Betsy Harris (born April 2, 1972) is an American basketball coach and former professional player. One of the first foreign professional women's players in Iceland, she was named the inaugural Úrvalsdeild Foreign Player of the Year in 1996.

==Early life==
Harris was born in Jacksonville, Florida. She went to Decatur High School, in Decatur, Mississippi, where she won the state championship in 1990.

==College career==
Harris played college basketball for the University of Alabama from 1990 to 1994. She led Alabama to three straight NCAA Tournament appearances and a trip the NCAA Division I Final Four in 1994. She earned Second-Team All-SEC honors as a senior in 1994 and was also named the MVP of the Midwest Regional and earned a spot on the 1994 Final Four All-Tournament Team.

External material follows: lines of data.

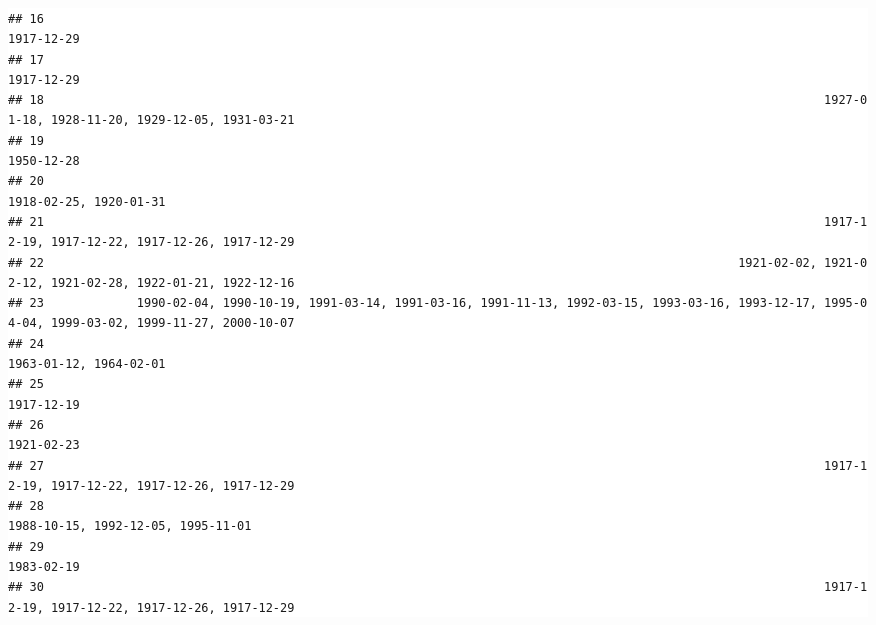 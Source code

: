     ## 16                                                                                                                                                 1917-12-29
    ## 17                                                                                                                                                 1917-12-29
    ## 18                                                                                                             1927-01-18, 1928-11-20, 1929-12-05, 1931-03-21
    ## 19                                                                                                                                                 1950-12-28
    ## 20                                                                                                                                     1918-02-25, 1920-01-31
    ## 21                                                                                                             1917-12-19, 1917-12-22, 1917-12-26, 1917-12-29
    ## 22                                                                                                 1921-02-02, 1921-02-12, 1921-02-28, 1922-01-21, 1922-12-16
    ## 23             1990-02-04, 1990-10-19, 1991-03-14, 1991-03-16, 1991-11-13, 1992-03-15, 1993-03-16, 1993-12-17, 1995-04-04, 1999-03-02, 1999-11-27, 2000-10-07
    ## 24                                                                                                                                     1963-01-12, 1964-02-01
    ## 25                                                                                                                                                 1917-12-19
    ## 26                                                                                                                                                 1921-02-23
    ## 27                                                                                                             1917-12-19, 1917-12-22, 1917-12-26, 1917-12-29
    ## 28                                                                                                                         1988-10-15, 1992-12-05, 1995-11-01
    ## 29                                                                                                                                                 1983-02-19
    ## 30                                                                                                             1917-12-19, 1917-12-22, 1917-12-26, 1917-12-29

=== Alabama statistics ===
Source

Year: Team; GP; GS; FG; FGA; FG%; 3FG; 3FGA; 3PA%; FT; FTA; FT%; RBG; APG; BPG; SPG; Points; PPG
1990–91: Alabama; 29; 22; 105; 277; 37.9%; 43; 109; 39.4%; 83; 107; 77.6%; 0.55; 1.86; 0.07; 1.21; 336; 11.59
1991–92: Alabama; 30; 6; 108; 289; 37.4%; 49; 148; 33.1%; 64; 82; 78.0%; 2.53; 1.43; 0.00; 1.23; 329; 10.97
1992–93: Alabama; 31; 31; 125; 292; 42.8%; 89; 208; 42.8%; 48; 62; 77.4%; 3.52; 1.29; 0.06; 1.42; 387; 12.48
1993–94: Alabama; 33; 33; 156; 385; 40.5%; 91; 264; 34.5%; 66; 89; 74.2%; 2.97; 1.52; 0.09; 0.88; 470; 14.24
Career: 123; 92; 494; 1243; 39.7%; 272; 729; 37.3%; 261; 340; 76.8%; 2.43; 1.52; 0.06; 1.18; 1522; 12.37

==Professional career==
After graduating in 1994, Harris went on to play four years professionally in Greece (Apollon), Iceland (Breiðablik), Spain (CD Universidad de Oviedo), Sweden (Ockelbo BBK), and Switzerland (ABB Baden).

After starting the year playing in Spain, Harris signed with reigning Icelandic champions Breiðablik in August 1995. She helped Breiðablik win the Icelandic Super Cup and reach the playoffs. After the season, where she averaged 26.6 points per game, she was named the Foreign Player of the Year.

In 1998, she was invited to training camp with the WNBA's Detroit Shock.

==Coaching career==
In 2014, Harris was hired as the head coach of Florida Southern women's basketball team. In 2019, she won her second-consecutive Sunshine State Conference championship. During her stint with Florida Southern, she was a three-time Sunshine State Conference Coach of the Year and the WBCA South Region Coach of the Year in 2019. She stepped down from her post in August 2022 and took over as head coach at East Central Community College in Decatur, Mississippi.

In two years at ECCC, she led the Warriors to a 26-27 overall record.